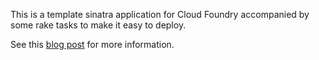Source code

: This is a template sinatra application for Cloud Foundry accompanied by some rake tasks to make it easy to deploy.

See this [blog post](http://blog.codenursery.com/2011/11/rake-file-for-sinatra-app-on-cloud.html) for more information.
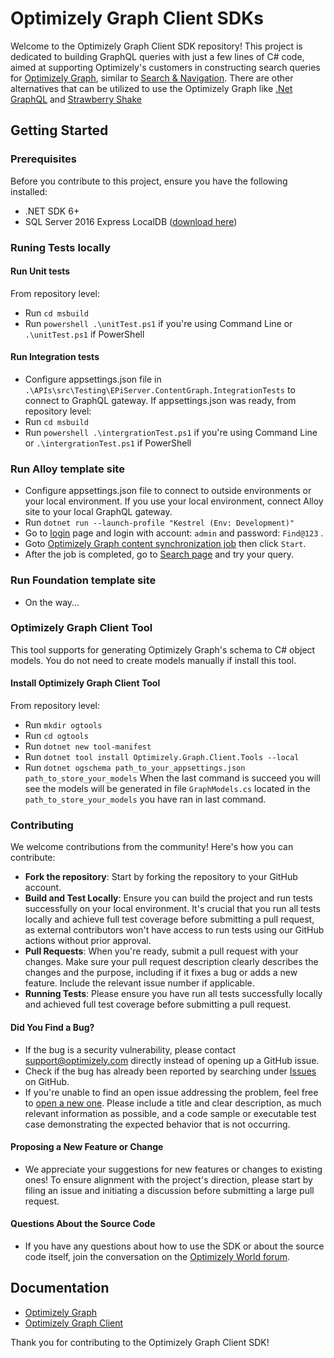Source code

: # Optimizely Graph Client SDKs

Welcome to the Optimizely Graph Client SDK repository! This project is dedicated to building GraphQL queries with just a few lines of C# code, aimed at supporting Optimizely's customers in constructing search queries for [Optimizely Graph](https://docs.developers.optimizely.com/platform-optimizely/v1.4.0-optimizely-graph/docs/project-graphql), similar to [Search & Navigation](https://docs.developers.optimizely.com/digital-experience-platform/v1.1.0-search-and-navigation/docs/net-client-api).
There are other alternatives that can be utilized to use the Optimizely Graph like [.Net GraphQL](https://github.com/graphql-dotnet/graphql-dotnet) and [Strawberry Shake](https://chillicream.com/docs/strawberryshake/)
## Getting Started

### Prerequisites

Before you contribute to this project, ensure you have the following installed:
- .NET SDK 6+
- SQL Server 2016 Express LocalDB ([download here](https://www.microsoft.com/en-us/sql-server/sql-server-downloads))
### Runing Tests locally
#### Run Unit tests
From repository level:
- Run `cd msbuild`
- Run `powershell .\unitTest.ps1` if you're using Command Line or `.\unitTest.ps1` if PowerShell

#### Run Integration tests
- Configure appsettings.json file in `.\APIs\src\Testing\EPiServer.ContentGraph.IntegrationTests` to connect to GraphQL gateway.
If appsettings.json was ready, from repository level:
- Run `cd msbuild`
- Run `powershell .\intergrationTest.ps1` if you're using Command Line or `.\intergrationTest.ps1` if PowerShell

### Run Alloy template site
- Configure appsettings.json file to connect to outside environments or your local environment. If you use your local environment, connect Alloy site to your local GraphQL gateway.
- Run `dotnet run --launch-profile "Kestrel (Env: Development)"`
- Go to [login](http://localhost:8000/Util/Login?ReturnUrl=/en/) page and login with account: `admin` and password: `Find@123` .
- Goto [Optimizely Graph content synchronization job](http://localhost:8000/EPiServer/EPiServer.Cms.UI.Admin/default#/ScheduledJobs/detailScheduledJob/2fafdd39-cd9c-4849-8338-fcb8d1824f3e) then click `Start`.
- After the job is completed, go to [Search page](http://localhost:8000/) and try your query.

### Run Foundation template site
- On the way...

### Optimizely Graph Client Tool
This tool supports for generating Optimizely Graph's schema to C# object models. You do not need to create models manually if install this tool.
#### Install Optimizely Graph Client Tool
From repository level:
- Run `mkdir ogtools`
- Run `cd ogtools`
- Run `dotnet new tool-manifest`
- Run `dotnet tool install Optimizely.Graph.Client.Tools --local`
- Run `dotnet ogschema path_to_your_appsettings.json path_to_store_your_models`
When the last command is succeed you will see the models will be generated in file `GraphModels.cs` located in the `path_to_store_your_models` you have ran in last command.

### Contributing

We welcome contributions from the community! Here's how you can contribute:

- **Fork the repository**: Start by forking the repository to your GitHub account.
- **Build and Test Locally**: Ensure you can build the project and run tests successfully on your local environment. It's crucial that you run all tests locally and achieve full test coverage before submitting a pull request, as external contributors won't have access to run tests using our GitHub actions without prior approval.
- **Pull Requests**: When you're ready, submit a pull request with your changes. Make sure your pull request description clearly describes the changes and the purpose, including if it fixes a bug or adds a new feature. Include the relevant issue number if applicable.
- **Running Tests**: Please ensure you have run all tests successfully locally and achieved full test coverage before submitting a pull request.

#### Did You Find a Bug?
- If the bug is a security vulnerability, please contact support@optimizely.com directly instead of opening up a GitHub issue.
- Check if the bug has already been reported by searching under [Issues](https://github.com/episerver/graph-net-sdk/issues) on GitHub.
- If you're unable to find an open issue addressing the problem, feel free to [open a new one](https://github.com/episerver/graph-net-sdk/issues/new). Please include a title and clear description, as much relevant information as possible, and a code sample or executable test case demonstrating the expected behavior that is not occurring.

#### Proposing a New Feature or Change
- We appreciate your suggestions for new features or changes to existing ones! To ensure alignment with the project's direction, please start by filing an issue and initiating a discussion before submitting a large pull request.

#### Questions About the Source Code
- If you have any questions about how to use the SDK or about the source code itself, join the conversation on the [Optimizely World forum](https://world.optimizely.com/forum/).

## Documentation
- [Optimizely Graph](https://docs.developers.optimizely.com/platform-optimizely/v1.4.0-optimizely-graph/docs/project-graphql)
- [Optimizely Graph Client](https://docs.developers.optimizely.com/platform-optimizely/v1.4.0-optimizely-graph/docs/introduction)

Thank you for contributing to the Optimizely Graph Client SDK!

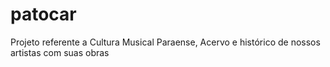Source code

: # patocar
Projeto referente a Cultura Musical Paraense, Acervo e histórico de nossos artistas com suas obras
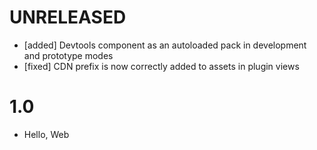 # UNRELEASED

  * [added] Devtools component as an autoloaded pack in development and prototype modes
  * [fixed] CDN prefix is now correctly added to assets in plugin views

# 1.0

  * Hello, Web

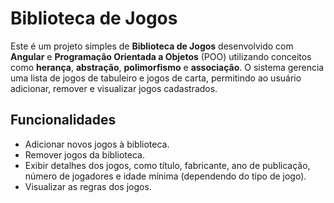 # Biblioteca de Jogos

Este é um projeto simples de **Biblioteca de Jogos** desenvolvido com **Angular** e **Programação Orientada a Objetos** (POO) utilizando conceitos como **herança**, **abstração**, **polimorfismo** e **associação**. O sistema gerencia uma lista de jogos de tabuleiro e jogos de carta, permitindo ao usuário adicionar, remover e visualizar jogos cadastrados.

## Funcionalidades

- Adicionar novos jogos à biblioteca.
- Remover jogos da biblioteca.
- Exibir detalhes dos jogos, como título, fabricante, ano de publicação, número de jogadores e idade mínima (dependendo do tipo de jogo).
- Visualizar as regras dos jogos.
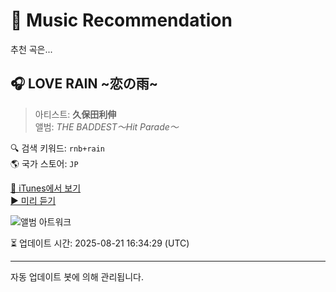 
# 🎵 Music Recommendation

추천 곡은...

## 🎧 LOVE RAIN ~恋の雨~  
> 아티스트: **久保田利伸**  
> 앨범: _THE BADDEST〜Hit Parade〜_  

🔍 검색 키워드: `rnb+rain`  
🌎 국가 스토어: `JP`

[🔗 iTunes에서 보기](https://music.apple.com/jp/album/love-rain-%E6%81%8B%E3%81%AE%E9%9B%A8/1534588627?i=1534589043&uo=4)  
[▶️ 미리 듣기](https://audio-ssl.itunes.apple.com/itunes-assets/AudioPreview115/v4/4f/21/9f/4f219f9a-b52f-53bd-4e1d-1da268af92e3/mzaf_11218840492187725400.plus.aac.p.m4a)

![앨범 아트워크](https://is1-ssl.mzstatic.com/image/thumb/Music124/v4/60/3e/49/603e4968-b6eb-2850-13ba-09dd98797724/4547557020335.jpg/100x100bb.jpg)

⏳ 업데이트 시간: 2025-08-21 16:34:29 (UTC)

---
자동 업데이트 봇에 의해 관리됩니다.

====

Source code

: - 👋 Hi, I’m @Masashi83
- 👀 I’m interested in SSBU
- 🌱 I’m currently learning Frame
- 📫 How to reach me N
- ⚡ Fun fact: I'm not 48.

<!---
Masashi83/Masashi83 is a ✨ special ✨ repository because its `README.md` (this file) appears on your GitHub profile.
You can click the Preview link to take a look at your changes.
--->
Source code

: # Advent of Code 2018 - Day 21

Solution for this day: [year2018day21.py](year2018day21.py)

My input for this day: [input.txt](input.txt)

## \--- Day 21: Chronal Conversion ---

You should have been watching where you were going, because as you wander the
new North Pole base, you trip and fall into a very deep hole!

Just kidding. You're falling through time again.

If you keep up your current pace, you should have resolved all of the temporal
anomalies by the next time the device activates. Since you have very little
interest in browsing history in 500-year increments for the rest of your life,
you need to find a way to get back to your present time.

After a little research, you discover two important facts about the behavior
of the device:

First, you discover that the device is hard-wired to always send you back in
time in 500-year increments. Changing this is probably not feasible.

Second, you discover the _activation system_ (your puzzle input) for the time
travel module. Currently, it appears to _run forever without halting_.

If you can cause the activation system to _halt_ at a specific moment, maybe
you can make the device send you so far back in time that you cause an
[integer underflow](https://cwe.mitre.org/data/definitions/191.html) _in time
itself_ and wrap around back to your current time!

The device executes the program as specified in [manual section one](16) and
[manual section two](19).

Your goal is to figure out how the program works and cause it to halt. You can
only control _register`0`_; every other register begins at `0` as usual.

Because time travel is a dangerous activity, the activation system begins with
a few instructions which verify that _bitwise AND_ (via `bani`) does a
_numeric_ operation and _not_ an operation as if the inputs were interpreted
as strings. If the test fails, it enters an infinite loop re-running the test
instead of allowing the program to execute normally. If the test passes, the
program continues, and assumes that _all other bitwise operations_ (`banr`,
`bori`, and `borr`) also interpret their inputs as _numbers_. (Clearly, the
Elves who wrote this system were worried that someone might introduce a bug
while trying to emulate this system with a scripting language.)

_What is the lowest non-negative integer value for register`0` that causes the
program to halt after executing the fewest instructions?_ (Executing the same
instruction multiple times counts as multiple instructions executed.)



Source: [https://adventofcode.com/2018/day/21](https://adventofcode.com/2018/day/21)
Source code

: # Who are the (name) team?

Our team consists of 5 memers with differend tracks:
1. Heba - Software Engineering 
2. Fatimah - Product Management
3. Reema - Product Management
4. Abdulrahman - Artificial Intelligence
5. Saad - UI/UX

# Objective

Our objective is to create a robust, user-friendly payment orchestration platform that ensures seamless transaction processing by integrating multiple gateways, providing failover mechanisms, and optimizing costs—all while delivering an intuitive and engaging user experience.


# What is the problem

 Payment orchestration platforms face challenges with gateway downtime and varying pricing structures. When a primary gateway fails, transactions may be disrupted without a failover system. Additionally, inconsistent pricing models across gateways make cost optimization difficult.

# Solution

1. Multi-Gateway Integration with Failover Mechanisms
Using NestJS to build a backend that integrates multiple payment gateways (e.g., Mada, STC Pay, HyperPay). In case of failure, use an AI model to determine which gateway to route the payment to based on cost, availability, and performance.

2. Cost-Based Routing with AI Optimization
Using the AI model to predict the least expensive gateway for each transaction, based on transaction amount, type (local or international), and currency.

====

• [INSTRUCTIONS FOR THE TASK]: When a line of the data holds the string "relevant", pick it out and copy it.

• [YOUR SOLUTION]:
- **Pull Requests**: When you're ready, submit a pull request with your changes. Make sure your pull request description clearly describes the changes and the purpose, including if it fixes a bug or adds a new feature. Include the relevant issue number if applicable.
- If you're unable to find an open issue addressing the problem, feel free to [open a new one](https://github.com/episerver/graph-net-sdk/issues/new). Please include a title and clear description, as much relevant information as possible, and a code sample or executable test case demonstrating the expected behavior that is not occurring.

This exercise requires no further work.